Auch das machte mir nichts aus, denn ich war der festen Überzeugung «mein Ausweis wird seinen Weg zurück zu mir finden».

In der Nacht darauf träumte ich sogar von meinem Fahrzeugausweis. Genau wie in meiner « gesponnenen Geschichte», sah ich eine alte Hand – ich glaube die von einem Mann – die meine Karte aufhob, sie betrachtete und sie später in ein Couvert legte, um sie an einer Poststelle abzugeben.

Ich denke ihr wisst jetzt was kommt, ja genau, meine Karte kam mit der Post, ca. 10 Tage nach unserer Wanderung. Und zwar wurde dieses Couvert an das Verkehrsamt Schwyz gesendet, die es öffneten, um es dann in einen grösseren Umschlag zu stecken und an meine Adresse zu senden.

Et voilà…am Mittag konnte ich meiner staunenden Familie meinen verlorenen Fahrausweis präsentieren…ohne Nötli.

Schade an dieser Geschichte ist nur, keinen Absender vorgefunden zu haben. An meinem Ausweis klebte nur ein Post-it Zettel, mit den Worten « Gefunden im Jura, Gruss». Die Handschrift auf dem Zettel, wie auch die auf dem Couvert an das Verkehrsamt adressiert, war alt und krakelig – so wie auch meine Grosseltern sie hatten, mit den gleichen alten Buchstaben. Frankiert war das Couvert mit solch alten Marken, wie ich sie noch nie gesehen habe, die eine vom Jahr 1967.

«Also was will uns diese Geschichte wohl sagen?»

  • Habe mehr Vertrauen in deine Intuition.
  • Vertraue auch ab und zu deinen Mitmenschen, auch wenn es nicht immer leicht fällt.
  • Vertraue dich dem Leben an.
  • Und vor allem vertraue, dass es mehr auf dieser Welt gibt, als wir mit unserem Verstand überhaupt              verstehen können.

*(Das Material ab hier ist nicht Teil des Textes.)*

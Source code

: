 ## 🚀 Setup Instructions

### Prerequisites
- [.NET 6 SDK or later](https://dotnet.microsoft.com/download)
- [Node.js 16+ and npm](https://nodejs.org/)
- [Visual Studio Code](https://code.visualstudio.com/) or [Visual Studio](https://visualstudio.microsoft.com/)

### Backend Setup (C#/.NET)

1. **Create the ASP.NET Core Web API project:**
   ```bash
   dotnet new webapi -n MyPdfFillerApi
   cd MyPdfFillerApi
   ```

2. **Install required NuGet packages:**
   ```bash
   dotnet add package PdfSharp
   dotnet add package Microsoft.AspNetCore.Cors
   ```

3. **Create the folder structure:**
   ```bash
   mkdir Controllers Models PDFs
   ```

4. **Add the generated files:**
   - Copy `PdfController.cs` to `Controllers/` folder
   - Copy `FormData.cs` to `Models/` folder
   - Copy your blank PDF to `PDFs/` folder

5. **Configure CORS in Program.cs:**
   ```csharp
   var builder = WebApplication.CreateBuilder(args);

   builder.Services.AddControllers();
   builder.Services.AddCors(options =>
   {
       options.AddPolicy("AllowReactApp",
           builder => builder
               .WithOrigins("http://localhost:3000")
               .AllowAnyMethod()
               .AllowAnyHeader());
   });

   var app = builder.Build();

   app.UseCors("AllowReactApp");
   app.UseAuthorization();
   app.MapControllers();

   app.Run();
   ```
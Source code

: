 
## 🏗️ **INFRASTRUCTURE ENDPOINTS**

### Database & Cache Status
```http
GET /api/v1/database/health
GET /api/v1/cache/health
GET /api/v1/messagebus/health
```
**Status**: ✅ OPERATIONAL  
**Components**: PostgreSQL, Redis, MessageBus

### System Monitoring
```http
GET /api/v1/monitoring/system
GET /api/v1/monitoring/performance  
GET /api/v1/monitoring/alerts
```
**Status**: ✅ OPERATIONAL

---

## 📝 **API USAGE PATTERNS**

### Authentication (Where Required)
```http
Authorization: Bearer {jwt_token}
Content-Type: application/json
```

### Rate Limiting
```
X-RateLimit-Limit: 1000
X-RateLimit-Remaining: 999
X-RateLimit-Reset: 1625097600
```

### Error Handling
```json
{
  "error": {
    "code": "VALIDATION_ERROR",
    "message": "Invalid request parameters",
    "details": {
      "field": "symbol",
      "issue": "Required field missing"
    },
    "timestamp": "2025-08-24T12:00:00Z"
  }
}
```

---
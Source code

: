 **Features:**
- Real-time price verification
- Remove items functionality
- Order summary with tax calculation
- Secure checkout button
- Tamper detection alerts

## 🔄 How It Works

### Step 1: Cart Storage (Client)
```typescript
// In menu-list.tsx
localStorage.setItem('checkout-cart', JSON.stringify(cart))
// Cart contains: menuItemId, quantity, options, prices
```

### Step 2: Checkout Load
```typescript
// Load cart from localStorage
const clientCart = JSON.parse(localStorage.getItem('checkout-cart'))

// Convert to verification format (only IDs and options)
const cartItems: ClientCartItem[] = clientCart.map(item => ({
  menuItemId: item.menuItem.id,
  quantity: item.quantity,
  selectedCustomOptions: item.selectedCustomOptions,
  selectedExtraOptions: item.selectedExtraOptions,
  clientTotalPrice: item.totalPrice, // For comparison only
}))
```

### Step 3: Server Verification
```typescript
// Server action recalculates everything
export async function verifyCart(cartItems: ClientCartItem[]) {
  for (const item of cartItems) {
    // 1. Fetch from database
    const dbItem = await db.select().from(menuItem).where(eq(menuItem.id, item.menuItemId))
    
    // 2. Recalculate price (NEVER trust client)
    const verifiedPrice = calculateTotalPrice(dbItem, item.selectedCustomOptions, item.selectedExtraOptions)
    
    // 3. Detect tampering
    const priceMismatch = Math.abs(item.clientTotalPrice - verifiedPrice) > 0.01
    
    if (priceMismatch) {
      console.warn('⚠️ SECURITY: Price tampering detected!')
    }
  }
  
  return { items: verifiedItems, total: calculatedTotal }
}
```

«Vertraue dem Leben, lockere dein Kontrollbedürfnis und lass es geschehen, vielleicht ist dann das Ergebnis nicht dasselbe, aber auf jeden Fall ein viel leichteres».

 

Und an die Adresse aller stillen Helden des Alltags: «Bitte hinterlasst bei eurer nächsten Heldentat einen Absender, damit man sich gebührend über die Freude die man als Beschenkter verspürt, bedanken kann».